> **Exercise description**
Extract each line of the data below exactly as written.
───── Records for the exercise
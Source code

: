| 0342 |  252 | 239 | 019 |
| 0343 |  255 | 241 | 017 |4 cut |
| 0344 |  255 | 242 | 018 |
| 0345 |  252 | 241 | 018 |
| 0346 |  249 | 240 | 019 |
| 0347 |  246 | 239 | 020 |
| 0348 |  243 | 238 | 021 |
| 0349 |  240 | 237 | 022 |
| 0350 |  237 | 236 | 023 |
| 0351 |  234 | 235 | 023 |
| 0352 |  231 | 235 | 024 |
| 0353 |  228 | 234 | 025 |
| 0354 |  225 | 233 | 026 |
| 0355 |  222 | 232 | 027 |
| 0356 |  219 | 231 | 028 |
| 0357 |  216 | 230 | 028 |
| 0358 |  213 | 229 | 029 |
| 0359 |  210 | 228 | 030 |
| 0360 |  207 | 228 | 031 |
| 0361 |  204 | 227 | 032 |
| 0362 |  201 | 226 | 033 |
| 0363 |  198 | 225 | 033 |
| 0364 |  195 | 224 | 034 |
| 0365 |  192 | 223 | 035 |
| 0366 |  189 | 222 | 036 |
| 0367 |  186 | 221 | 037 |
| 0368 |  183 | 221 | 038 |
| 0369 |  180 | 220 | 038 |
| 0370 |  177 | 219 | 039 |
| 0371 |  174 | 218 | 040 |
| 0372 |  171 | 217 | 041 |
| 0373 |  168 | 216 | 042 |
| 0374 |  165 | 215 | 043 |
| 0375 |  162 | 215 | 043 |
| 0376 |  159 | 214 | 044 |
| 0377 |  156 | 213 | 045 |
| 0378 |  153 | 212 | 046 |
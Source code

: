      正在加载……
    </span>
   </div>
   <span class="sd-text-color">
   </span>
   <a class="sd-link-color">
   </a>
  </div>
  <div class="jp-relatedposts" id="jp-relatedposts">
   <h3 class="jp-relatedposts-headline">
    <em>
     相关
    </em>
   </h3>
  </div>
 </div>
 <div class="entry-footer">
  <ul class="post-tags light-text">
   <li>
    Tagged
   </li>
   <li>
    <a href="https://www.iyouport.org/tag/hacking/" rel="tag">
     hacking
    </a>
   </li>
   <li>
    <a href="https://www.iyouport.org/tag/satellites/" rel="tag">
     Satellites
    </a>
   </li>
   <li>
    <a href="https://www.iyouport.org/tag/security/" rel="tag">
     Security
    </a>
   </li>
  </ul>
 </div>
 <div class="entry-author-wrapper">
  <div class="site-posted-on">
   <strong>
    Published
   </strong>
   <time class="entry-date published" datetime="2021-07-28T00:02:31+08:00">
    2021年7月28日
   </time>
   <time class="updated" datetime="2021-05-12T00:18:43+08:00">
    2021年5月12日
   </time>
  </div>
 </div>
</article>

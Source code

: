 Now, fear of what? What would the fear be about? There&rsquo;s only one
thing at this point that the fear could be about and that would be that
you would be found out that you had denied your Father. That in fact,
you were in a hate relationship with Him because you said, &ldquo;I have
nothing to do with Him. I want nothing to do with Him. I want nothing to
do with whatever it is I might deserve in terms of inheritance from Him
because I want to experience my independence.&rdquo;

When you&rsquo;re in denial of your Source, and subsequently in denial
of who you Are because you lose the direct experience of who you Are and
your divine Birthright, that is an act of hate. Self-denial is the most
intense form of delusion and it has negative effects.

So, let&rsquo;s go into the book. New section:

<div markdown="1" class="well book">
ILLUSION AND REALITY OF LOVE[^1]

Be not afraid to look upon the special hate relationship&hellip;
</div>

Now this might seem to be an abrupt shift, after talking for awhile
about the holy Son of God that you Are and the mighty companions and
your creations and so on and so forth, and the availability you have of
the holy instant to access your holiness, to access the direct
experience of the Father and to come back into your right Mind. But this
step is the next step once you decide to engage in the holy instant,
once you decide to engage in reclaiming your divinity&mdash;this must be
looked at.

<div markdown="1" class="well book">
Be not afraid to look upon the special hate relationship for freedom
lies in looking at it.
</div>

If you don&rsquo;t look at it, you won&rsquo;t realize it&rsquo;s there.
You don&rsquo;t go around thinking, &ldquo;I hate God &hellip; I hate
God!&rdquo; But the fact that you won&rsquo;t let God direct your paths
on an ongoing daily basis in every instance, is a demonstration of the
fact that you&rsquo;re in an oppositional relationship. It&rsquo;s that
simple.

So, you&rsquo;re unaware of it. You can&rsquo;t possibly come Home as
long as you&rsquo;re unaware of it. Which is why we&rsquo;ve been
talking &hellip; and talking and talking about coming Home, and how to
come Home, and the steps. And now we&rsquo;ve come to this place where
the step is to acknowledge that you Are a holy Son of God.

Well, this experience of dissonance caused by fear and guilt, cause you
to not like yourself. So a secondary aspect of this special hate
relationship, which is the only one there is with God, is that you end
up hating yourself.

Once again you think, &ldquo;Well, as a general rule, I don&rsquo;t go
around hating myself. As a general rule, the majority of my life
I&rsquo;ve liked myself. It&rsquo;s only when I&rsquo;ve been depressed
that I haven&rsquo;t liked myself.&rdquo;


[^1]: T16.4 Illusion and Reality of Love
──────────
> **The answer**
Source code

:| 0342 |  252 | 239 | 019 |
| 0343 |  255 | 241 | 017 |4 cut |
| 0344 |  255 | 242 | 018 |
| 0345 |  252 | 241 | 018 |
| 0346 |  249 | 240 | 019 |
| 0347 |  246 | 239 | 020 |
| 0348 |  243 | 238 | 021 |
| 0349 |  240 | 237 | 022 |
| 0350 |  237 | 236 | 023 |
| 0351 |  234 | 235 | 023 |
| 0352 |  231 | 235 | 024 |
| 0353 |  228 | 234 | 025 |
| 0354 |  225 | 233 | 026 |
| 0355 |  222 | 232 | 027 |
| 0356 |  219 | 231 | 028 |
| 0357 |  216 | 230 | 028 |
| 0358 |  213 | 229 | 029 |
| 0359 |  210 | 228 | 030 |
| 0360 |  207 | 228 | 031 |
| 0361 |  204 | 227 | 032 |
| 0362 |  201 | 226 | 033 |
| 0363 |  198 | 225 | 033 |
| 0364 |  195 | 224 | 034 |
| 0365 |  192 | 223 | 035 |
| 0366 |  189 | 222 | 036 |
| 0367 |  186 | 221 | 037 |
| 0368 |  183 | 221 | 038 |
| 0369 |  180 | 220 | 038 |
| 0370 |  177 | 219 | 039 |
| 0371 |  174 | 218 | 040 |
| 0372 |  171 | 217 | 041 |
| 0373 |  168 | 216 | 042 |
| 0374 |  165 | 215 | 043 |
| 0375 |  162 | 215 | 043 |
| 0376 |  159 | 214 | 044 |
| 0377 |  156 | 213 | 045 |
| 0378 |  153 | 212 | 046 |
Source code

:      正在加载……
    </span>
   </div>
   <span class="sd-text-color">
   </span>
   <a class="sd-link-color">
   </a>
  </div>
  <div class="jp-relatedposts" id="jp-relatedposts">
   <h3 class="jp-relatedposts-headline">
    <em>
     相关
    </em>
   </h3>
  </div>
 </div>
 <div class="entry-footer">
  <ul class="post-tags light-text">
   <li>
    Tagged
   </li>
   <li>
    <a href="https://www.iyouport.org/tag/hacking/" rel="tag">
     hacking
    </a>
   </li>
   <li>
    <a href="https://www.iyouport.org/tag/satellites/" rel="tag">
     Satellites
    </a>
   </li>
   <li>
    <a href="https://www.iyouport.org/tag/security/" rel="tag">
     Security
    </a>
   </li>
  </ul>
 </div>
 <div class="entry-author-wrapper">
  <div class="site-posted-on">
   <strong>
    Published
   </strong>
   <time class="entry-date published" datetime="2021-07-28T00:02:31+08:00">
    2021年7月28日
   </time>
   <time class="updated" datetime="2021-05-12T00:18:43+08:00">
    2021年5月12日
   </time>
  </div>
 </div>
</article>

Source code

: Now, fear of what? What would the fear be about? There&rsquo;s only one
thing at this point that the fear could be about and that would be that
you would be found out that you had denied your Father. That in fact,
you were in a hate relationship with Him because you said, &ldquo;I have
nothing to do with Him. I want nothing to do with Him. I want nothing to
do with whatever it is I might deserve in terms of inheritance from Him
because I want to experience my independence.&rdquo;

When you&rsquo;re in denial of your Source, and subsequently in denial
of who you Are because you lose the direct experience of who you Are and
your divine Birthright, that is an act of hate. Self-denial is the most
intense form of delusion and it has negative effects.

So, let&rsquo;s go into the book. New section:

<div markdown="1" class="well book">
ILLUSION AND REALITY OF LOVE[^1]

Be not afraid to look upon the special hate relationship&hellip;
</div>

Now this might seem to be an abrupt shift, after talking for awhile
about the holy Son of God that you Are and the mighty companions and
your creations and so on and so forth, and the availability you have of
the holy instant to access your holiness, to access the direct
experience of the Father and to come back into your right Mind. But this
step is the next step once you decide to engage in the holy instant,
once you decide to engage in reclaiming your divinity&mdash;this must be
looked at.

<div markdown="1" class="well book">
Be not afraid to look upon the special hate relationship for freedom
lies in looking at it.
</div>

If you don&rsquo;t look at it, you won&rsquo;t realize it&rsquo;s there.
You don&rsquo;t go around thinking, &ldquo;I hate God &hellip; I hate
God!&rdquo; But the fact that you won&rsquo;t let God direct your paths
on an ongoing daily basis in every instance, is a demonstration of the
fact that you&rsquo;re in an oppositional relationship. It&rsquo;s that
simple.

So, you&rsquo;re unaware of it. You can&rsquo;t possibly come Home as
long as you&rsquo;re unaware of it. Which is why we&rsquo;ve been
talking &hellip; and talking and talking about coming Home, and how to
come Home, and the steps. And now we&rsquo;ve come to this place where
the step is to acknowledge that you Are a holy Son of God.

Well, this experience of dissonance caused by fear and guilt, cause you
to not like yourself. So a secondary aspect of this special hate
relationship, which is the only one there is with God, is that you end
up hating yourself.

Once again you think, &ldquo;Well, as a general rule, I don&rsquo;t go
around hating myself. As a general rule, the majority of my life
I&rsquo;ve liked myself. It&rsquo;s only when I&rsquo;ve been depressed
that I haven&rsquo;t liked myself.&rdquo;


[^1]: T16.4 Illusion and Reality of Love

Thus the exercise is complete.